# Needy Nubian Needs Home



## KellyM (Jun 12, 2014)

Hello everyone. I have gotten myself into a bit of a jam and need advice. The short version... We had intended to move to the farm and start a simpler life; husband got a great promotion; now we have to liquidate- more or less. 

The problem? We can keep or sell the house-whatever. We can give the chickens away and the gardens will do their own thing. But I have a ADGA Nubian that is a bit spoiled- she came that way; I made it worse. I need advice on how to find her a home that will keep her in the pettish kind of mind. She is a great milker and she has a yearling doe with her. Gretel, the little one will be fine almost anywhere. She is a little weird, but should blend OK with others. Miela on the other hand has had a little more attention and I cannot move back in with my husband until I find an acceptable home for my little girl. 

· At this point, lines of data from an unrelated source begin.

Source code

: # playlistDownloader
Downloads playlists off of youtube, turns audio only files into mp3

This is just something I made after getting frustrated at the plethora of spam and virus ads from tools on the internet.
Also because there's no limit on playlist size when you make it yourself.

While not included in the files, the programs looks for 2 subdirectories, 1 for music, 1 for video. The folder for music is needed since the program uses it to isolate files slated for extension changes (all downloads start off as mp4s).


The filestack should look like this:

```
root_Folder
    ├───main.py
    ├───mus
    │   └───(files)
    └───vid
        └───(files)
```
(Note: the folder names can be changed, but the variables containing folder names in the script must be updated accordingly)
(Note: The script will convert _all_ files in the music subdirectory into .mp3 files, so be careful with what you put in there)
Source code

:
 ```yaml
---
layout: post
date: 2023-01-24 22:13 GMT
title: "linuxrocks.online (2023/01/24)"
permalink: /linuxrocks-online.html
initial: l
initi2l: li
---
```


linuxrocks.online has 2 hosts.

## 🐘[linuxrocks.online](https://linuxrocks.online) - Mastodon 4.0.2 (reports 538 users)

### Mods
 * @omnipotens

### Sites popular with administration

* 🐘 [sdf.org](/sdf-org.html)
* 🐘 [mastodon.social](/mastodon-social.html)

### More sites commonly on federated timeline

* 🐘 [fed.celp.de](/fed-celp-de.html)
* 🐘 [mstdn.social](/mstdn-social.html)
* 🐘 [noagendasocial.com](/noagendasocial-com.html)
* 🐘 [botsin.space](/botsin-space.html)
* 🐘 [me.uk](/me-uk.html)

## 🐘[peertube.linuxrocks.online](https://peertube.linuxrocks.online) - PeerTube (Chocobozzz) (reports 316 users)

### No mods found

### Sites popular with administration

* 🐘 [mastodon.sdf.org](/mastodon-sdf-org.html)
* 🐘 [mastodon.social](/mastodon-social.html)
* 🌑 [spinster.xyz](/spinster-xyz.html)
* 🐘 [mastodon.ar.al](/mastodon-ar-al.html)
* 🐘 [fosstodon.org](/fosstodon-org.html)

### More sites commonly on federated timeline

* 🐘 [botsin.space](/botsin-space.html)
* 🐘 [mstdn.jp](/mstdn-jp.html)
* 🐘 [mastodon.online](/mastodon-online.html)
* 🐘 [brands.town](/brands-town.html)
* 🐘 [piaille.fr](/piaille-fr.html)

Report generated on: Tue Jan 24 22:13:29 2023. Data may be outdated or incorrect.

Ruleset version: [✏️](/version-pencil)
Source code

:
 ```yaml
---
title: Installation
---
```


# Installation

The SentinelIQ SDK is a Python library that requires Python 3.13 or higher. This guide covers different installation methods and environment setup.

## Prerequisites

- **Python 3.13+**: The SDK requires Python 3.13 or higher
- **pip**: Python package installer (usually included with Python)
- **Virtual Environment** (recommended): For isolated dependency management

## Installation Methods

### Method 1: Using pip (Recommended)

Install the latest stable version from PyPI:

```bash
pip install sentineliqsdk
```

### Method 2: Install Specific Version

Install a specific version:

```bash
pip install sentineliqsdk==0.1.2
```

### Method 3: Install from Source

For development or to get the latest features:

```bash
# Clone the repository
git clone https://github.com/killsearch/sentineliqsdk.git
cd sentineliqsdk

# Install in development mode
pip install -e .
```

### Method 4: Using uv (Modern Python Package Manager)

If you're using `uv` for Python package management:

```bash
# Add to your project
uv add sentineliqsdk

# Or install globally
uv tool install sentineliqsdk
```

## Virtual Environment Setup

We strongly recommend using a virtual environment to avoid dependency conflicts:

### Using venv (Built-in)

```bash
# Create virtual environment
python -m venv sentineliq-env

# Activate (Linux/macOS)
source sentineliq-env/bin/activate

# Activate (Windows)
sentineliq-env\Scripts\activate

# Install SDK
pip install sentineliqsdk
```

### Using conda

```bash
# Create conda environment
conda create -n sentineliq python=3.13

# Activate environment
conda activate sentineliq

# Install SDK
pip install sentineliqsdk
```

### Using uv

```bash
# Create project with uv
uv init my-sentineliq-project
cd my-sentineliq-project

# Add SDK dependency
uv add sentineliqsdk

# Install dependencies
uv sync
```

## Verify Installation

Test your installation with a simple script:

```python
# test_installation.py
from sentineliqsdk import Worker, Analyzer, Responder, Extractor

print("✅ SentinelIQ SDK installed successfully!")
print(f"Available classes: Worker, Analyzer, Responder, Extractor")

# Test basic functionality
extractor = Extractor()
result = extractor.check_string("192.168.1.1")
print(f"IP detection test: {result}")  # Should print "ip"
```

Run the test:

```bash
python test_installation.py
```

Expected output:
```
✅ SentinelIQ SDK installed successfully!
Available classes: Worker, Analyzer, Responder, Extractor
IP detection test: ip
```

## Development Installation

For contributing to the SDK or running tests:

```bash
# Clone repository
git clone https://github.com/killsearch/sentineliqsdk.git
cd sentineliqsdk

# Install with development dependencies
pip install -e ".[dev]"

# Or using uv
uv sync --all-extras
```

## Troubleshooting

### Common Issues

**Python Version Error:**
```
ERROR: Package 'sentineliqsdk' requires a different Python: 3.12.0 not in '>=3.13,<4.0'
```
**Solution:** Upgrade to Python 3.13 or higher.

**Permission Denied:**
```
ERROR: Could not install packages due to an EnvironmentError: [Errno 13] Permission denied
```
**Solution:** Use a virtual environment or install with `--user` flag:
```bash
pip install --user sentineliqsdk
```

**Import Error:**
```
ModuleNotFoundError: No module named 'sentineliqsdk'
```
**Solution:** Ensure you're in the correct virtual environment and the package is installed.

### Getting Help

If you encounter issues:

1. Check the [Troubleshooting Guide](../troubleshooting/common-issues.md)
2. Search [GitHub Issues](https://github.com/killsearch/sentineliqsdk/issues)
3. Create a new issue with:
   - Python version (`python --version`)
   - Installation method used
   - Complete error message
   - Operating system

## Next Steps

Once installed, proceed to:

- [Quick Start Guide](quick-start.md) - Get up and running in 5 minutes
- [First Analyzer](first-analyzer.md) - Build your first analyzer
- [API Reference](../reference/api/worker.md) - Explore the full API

Any advice on finding a needy nubian a home would be greatly appreciated. Thanks in advance.


----------



## canyontrailgoats (Jan 4, 2014)

What are some of her needy and spoiled habits? She might behave normally again if she moves in with a herd, and keeps occupied. I hope you find a good home for her


----------



## CritterCarnival (Sep 18, 2013)

Where are you located? I could use another reg Nubie. :think:


----------



## sbaker (Nov 11, 2012)

I would take her, too! Love my spoiled Nubians! Where do you live?


----------



## KellyM (Jun 12, 2014)

canyontrailgoats said:


> What are some of her needy and spoiled habits? She might behave normally again if she moves in with a herd, and keeps occupied. I hope you find a good home for her


Her biggest issue is wanting to be brushed. She is a little itchy from shedding and really appreciates it when she gets scratched with the comb. She and her babies have been the only goats around for at least two years so when you go to the barnyard she expects attention. She doesn't misbehave to get it, she just crowds a little. Miela is much nicer to Gretel now that Larry (aka Hansel) is gone so meanness is not her issue either.

I made the mistake of teaching her tricks. She can shake and we are working on right and left. Other than those things she just looks at you with those does eyes and it seems to say-- pet me, pay attention to me.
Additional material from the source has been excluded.